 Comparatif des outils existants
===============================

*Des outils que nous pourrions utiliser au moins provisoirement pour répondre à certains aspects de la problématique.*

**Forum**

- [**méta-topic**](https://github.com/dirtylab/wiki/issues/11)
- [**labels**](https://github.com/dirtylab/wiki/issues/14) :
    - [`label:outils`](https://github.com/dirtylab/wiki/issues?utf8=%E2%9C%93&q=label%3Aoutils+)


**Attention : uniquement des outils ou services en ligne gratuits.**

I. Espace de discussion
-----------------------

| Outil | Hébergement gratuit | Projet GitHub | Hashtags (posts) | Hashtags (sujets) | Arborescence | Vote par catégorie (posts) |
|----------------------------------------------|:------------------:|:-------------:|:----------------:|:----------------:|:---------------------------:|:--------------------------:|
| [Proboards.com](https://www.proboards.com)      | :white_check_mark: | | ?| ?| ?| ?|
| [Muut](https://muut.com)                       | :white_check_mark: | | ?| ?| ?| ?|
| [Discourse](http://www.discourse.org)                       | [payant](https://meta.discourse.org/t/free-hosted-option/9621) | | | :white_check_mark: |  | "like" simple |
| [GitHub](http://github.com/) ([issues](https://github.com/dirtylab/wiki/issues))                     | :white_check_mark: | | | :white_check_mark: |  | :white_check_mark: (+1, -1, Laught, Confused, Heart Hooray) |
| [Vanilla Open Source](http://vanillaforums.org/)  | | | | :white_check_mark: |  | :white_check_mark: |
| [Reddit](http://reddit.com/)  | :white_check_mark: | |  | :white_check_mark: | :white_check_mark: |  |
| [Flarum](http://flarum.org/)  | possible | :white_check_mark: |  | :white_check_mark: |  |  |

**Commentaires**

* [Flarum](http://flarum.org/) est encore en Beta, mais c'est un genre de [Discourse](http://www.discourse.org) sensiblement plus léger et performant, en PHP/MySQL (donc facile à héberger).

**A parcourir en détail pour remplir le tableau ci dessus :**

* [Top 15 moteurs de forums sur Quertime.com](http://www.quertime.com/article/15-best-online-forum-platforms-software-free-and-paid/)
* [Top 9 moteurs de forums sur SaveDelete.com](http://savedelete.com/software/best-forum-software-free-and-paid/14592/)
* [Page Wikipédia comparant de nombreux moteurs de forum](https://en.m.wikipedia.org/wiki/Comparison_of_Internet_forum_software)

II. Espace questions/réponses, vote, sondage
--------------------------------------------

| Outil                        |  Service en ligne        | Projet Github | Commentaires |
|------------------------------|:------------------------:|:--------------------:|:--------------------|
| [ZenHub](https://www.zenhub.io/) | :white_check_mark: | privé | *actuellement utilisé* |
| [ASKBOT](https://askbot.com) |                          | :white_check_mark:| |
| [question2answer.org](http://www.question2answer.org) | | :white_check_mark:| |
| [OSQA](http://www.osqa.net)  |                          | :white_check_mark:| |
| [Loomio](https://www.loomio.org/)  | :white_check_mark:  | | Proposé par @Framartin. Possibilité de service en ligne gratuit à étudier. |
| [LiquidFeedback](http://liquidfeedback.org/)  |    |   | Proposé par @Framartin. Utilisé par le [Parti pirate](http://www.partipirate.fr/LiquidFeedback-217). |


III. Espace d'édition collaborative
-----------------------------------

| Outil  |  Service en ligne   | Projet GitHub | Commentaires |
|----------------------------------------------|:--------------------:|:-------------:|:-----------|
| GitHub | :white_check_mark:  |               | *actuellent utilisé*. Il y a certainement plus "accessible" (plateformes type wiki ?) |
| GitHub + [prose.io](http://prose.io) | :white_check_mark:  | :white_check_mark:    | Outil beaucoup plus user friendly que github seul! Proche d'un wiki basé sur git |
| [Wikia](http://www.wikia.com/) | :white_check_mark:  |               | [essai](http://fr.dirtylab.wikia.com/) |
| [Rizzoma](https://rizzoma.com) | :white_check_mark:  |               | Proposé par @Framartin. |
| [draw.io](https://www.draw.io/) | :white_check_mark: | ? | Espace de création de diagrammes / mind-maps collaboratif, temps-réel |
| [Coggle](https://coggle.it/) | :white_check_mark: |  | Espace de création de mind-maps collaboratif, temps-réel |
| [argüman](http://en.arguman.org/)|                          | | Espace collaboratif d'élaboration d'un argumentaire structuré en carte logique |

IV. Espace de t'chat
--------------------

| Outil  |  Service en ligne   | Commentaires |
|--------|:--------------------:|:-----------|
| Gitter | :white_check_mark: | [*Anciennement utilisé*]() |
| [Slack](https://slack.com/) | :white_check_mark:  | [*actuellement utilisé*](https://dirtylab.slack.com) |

☆ ☆ ☆ ☆ ☆ ☆ ☆

**Task statement**:
Reproduce the material above without altering a single character.

**Result for this task**:
 Comparatif des outils existants
===============================

*Des outils que nous pourrions utiliser au moins provisoirement pour répondre à certains aspects de la problématique.*

**Forum**

- [**méta-topic**](https://github.com/dirtylab/wiki/issues/11)
- [**labels**](https://github.com/dirtylab/wiki/issues/14) :
    - [`label:outils`](https://github.com/dirtylab/wiki/issues?utf8=%E2%9C%93&q=label%3Aoutils+)


**Attention : uniquement des outils ou services en ligne gratuits.**

I. Espace de discussion
-----------------------

| Outil | Hébergement gratuit | Projet GitHub | Hashtags (posts) | Hashtags (sujets) | Arborescence | Vote par catégorie (posts) |
|----------------------------------------------|:------------------:|:-------------:|:----------------:|:----------------:|:---------------------------:|:--------------------------:|
| [Proboards.com](https://www.proboards.com)      | :white_check_mark: | | ?| ?| ?| ?|
| [Muut](https://muut.com)                       | :white_check_mark: | | ?| ?| ?| ?|
| [Discourse](http://www.discourse.org)                       | [payant](https://meta.discourse.org/t/free-hosted-option/9621) | | | :white_check_mark: |  | "like" simple |
| [GitHub](http://github.com/) ([issues](https://github.com/dirtylab/wiki/issues))                     | :white_check_mark: | | | :white_check_mark: |  | :white_check_mark: (+1, -1, Laught, Confused, Heart Hooray) |
| [Vanilla Open Source](http://vanillaforums.org/)  | | | | :white_check_mark: |  | :white_check_mark: |
| [Reddit](http://reddit.com/)  | :white_check_mark: | |  | :white_check_mark: | :white_check_mark: |  |
| [Flarum](http://flarum.org/)  | possible | :white_check_mark: |  | :white_check_mark: |  |  |

**Commentaires**

* [Flarum](http://flarum.org/) est encore en Beta, mais c'est un genre de [Discourse](http://www.discourse.org) sensiblement plus léger et performant, en PHP/MySQL (donc facile à héberger).

**A parcourir en détail pour remplir le tableau ci dessus :**

* [Top 15 moteurs de forums sur Quertime.com](http://www.quertime.com/article/15-best-online-forum-platforms-software-free-and-paid/)
* [Top 9 moteurs de forums sur SaveDelete.com](http://savedelete.com/software/best-forum-software-free-and-paid/14592/)
* [Page Wikipédia comparant de nombreux moteurs de forum](https://en.m.wikipedia.org/wiki/Comparison_of_Internet_forum_software)

II. Espace questions/réponses, vote, sondage
--------------------------------------------

| Outil                        |  Service en ligne        | Projet Github | Commentaires |
|------------------------------|:------------------------:|:--------------------:|:--------------------|
| [ZenHub](https://www.zenhub.io/) | :white_check_mark: | privé | *actuellement utilisé* |
| [ASKBOT](https://askbot.com) |                          | :white_check_mark:| |
| [question2answer.org](http://www.question2answer.org) | | :white_check_mark:| |
| [OSQA](http://www.osqa.net)  |                          | :white_check_mark:| |
| [Loomio](https://www.loomio.org/)  | :white_check_mark:  | | Proposé par @Framartin. Possibilité de service en ligne gratuit à étudier. |
| [LiquidFeedback](http://liquidfeedback.org/)  |    |   | Proposé par @Framartin. Utilisé par le [Parti pirate](http://www.partipirate.fr/LiquidFeedback-217). |


III. Espace d'édition collaborative
-----------------------------------

| Outil  |  Service en ligne   | Projet GitHub | Commentaires |
|----------------------------------------------|:--------------------:|:-------------:|:-----------|
| GitHub | :white_check_mark:  |               | *actuellent utilisé*. Il y a certainement plus "accessible" (plateformes type wiki ?) |
| GitHub + [prose.io](http://prose.io) | :white_check_mark:  | :white_check_mark:    | Outil beaucoup plus user friendly que github seul! Proche d'un wiki basé sur git |
| [Wikia](http://www.wikia.com/) | :white_check_mark:  |               | [essai](http://fr.dirtylab.wikia.com/) |
| [Rizzoma](https://rizzoma.com) | :white_check_mark:  |               | Proposé par @Framartin. |
| [draw.io](https://www.draw.io/) | :white_check_mark: | ? | Espace de création de diagrammes / mind-maps collaboratif, temps-réel |
| [Coggle](https://coggle.it/) | :white_check_mark: |  | Espace de création de mind-maps collaboratif, temps-réel |
| [argüman](http://en.arguman.org/)|                          | | Espace collaboratif d'élaboration d'un argumentaire structuré en carte logique |

IV. Espace de t'chat
--------------------

| Outil  |  Service en ligne   | Commentaires |
|--------|:--------------------:|:-----------|
| Gitter | :white_check_mark: | [*Anciennement utilisé*]() |
| [Slack](https://slack.com/) | :white_check_mark:  | [*actuellement utilisé*](https://dirtylab.slack.com) |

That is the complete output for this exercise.